Kamilah yang menghancurkan dada dan punggungnya
Dengan kuda yang lincah dan bertali kekang kuat
Kepada mereka Ibnu Ziyad bertanya, “Siapakah kalian?”
Dengan bangga mereka menjawab, “Kami adalah orang-orang yang menginjak-injak jasad Al-Husain dengan kuda kami. Kami telah berhasil melumatkan punggung dan dadanya.”
Ubaidillah bin Ziyad sangat puas mendengar jawaban itu. Ia lalu memerintahkan untuk memberi mereka sedikit hadiah.
Abu Umar Al-Zahid[72] berkata, “Setelah kami teliti, ternyata kesepuluh orang tersebut adalah anak hasil zina.”
Di kemudian hari Mukhtar berhasil menangkap mereka semua. Setelah mengikat mereka dengan rantai besi, ia memerintahkan pasukan berkudanya untuk menginjak-injak dan melumatkan punggung mereka. Mereka semua tewas dengan cara demikian.

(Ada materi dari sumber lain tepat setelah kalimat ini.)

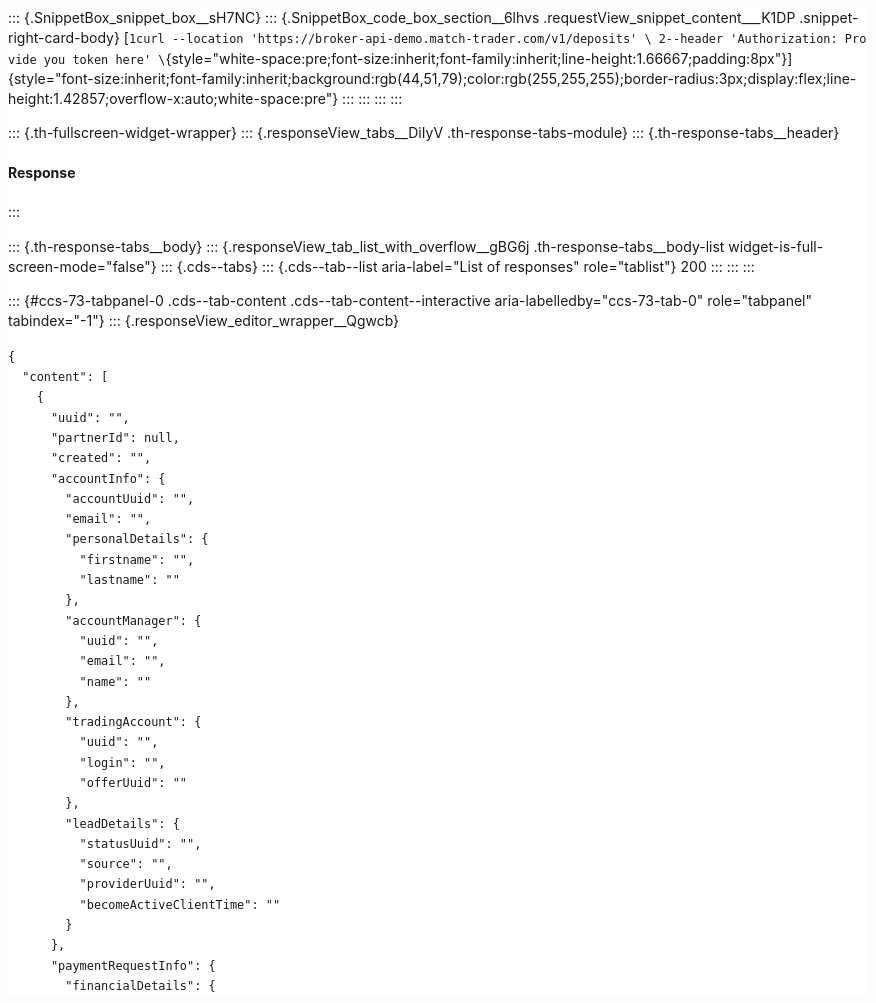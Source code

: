 ::: {.SnippetBox_snippet_box__sH7NC}
::: {.SnippetBox_code_box_section__6lhvs .requestView_snippet_content___K1DP .snippet-right-card-body}
[`1curl --location 'https://broker-api-demo.match-trader.com/v1/deposits' \ 2--header 'Authorization: Provide you token here' \`{style="white-space:pre;font-size:inherit;font-family:inherit;line-height:1.66667;padding:8px"}]{style="font-size:inherit;font-family:inherit;background:rgb(44,51,79);color:rgb(255,255,255);border-radius:3px;display:flex;line-height:1.42857;overflow-x:auto;white-space:pre"}
:::
:::
:::
:::

::: {.th-fullscreen-widget-wrapper}
::: {.responseView_tabs__DiIyV .th-response-tabs-module}
::: {.th-response-tabs__header}
#### Response
:::

::: {.th-response-tabs__body}
::: {.responseView_tab_list_with_overflow__gBG6j .th-response-tabs__body-list widget-is-full-screen-mode="false"}
::: {.cds--tabs}
::: {.cds--tab--list aria-label="List of responses" role="tablist"}
200
:::
:::
:::

::: {#ccs-73-tabpanel-0 .cds--tab-content .cds--tab-content--interactive aria-labelledby="ccs-73-tab-0" role="tabpanel" tabindex="-1"}
::: {.responseView_editor_wrapper__Qgwcb}
``` {.response-code-block}
{
  "content": [
    {
      "uuid": "",
      "partnerId": null,
      "created": "",
      "accountInfo": {
        "accountUuid": "",
        "email": "",
        "personalDetails": {
          "firstname": "",
          "lastname": ""
        },
        "accountManager": {
          "uuid": "",
          "email": "",
          "name": ""
        },
        "tradingAccount": {
          "uuid": "",
          "login": "",
          "offerUuid": ""
        },
        "leadDetails": {
          "statusUuid": "",
          "source": "",
          "providerUuid": "",
          "becomeActiveClientTime": ""
        }
      },
      "paymentRequestInfo": {
        "financialDetails": {
```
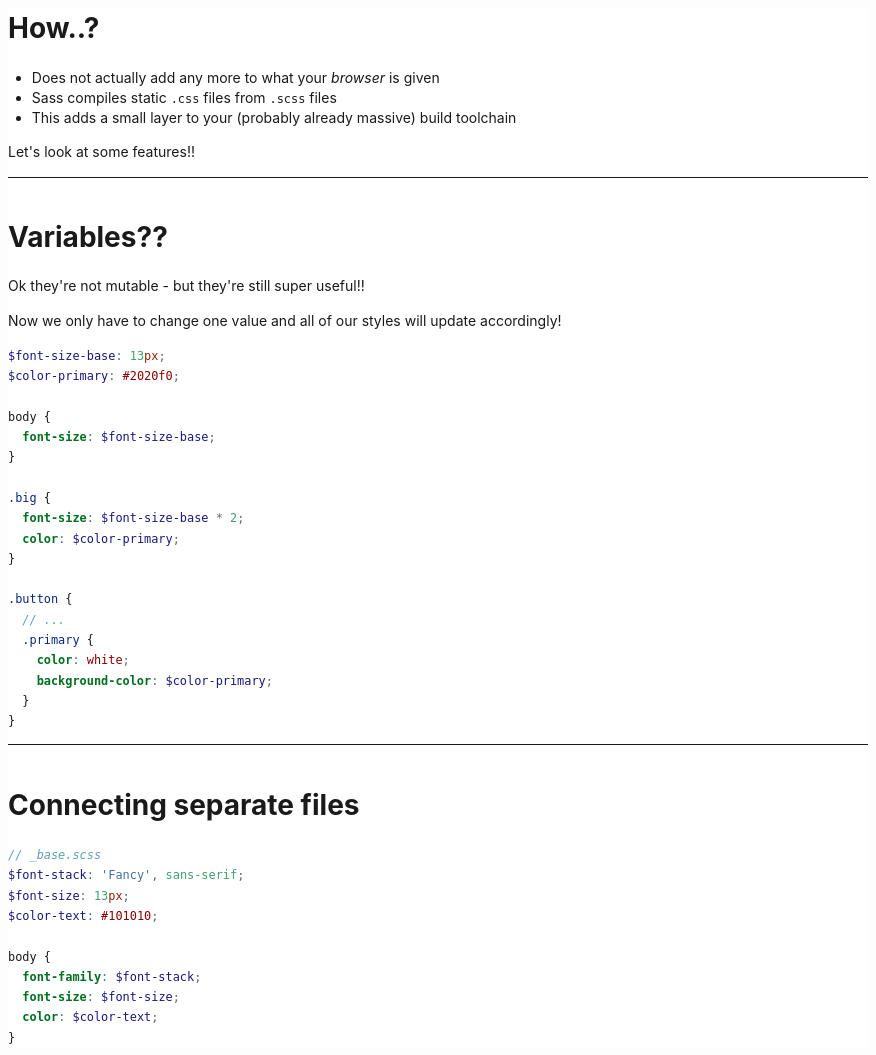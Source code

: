 
# How..?

- Does not actually add any more to what your _browser_ is given
- Sass compiles static `.css` files from `.scss` files
- This adds a small layer to your (probably already massive) build toolchain

Let's look at some features!!

---

# Variables??

Ok they're not mutable - but they're still super useful!!

Now we only have to change one value and all of our styles will update accordingly!

```scss
$font-size-base: 13px;
$color-primary: #2020f0;

body {
  font-size: $font-size-base;
}

.big {
  font-size: $font-size-base * 2;
  color: $color-primary;
}

.button {
  // ...
  .primary {
    color: white;
    background-color: $color-primary;
  }
}
```

---

# Connecting separate files

```scss
// _base.scss
$font-stack: 'Fancy', sans-serif;
$font-size: 13px;
$color-text: #101010;

body {
  font-family: $font-stack;
  font-size: $font-size;
  color: $color-text;
}
```
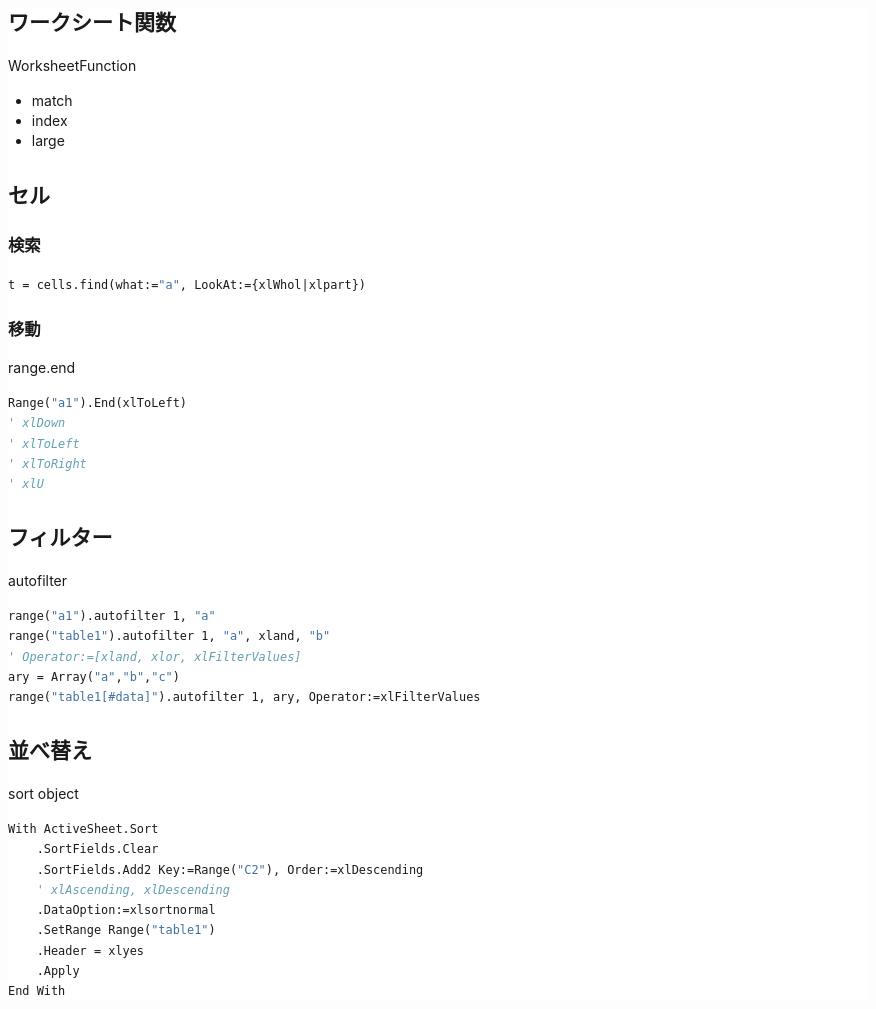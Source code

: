 
## ワークシート関数

WorksheetFunction
- match
- index
- large

## セル

### 検索

```vb
t = cells.find(what:="a", LookAt:={xlWhol|xlpart})
```

### 移動

range.end
```vb
Range("a1").End(xlToLeft)
' xlDown
' xlToLeft
' xlToRight
' xlU
```

## フィルター
autofilter
```vb
range("a1").autofilter 1, "a"
range("table1").autofilter 1, "a", xland, "b"
' Operator:=[xland, xlor, xlFilterValues]
ary = Array("a","b","c")
range("table1[#data]").autofilter 1, ary, Operator:=xlFilterValues
```

## 並べ替え
sort object
```vb
With ActiveSheet.Sort
    .SortFields.Clear
    .SortFields.Add2 Key:=Range("C2"), Order:=xlDescending
    ' xlAscending, xlDescending
    .DataOption:=xlsortnormal
    .SetRange Range("table1")
    .Header = xlyes
    .Apply
End With
```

Ibnu Rabbah[73] berkata: Aku pernah bertemu dengan seorang buta yang ikut menyaksikan pembantaian terhadap Al-Husain As. Kepadanya aku bertanya perihal penyebab kebutaannya.
Dia menjawab, “Aku menyaksikan pembantaian itu dari dekat. Bahkan aku termasuk salah satu dari kesepuluh orang tersebut. Hanya saja aku tidak ikut andil memukul atau melempar sesuatu kepada Al-Husain. Setelah beliau terbunuh, aku pulang ke rumahku, lalu melaksanakan shalat Isya’ dan kemudian tidur. Tiba-tiba aku melihat ada seorang yang datang kepadaku dan mengatakan, “Jawablah pertanyaan Rasulullah !”
Kukatakan, “Ada apa sehingga aku mesti pergi menemui beliau ?”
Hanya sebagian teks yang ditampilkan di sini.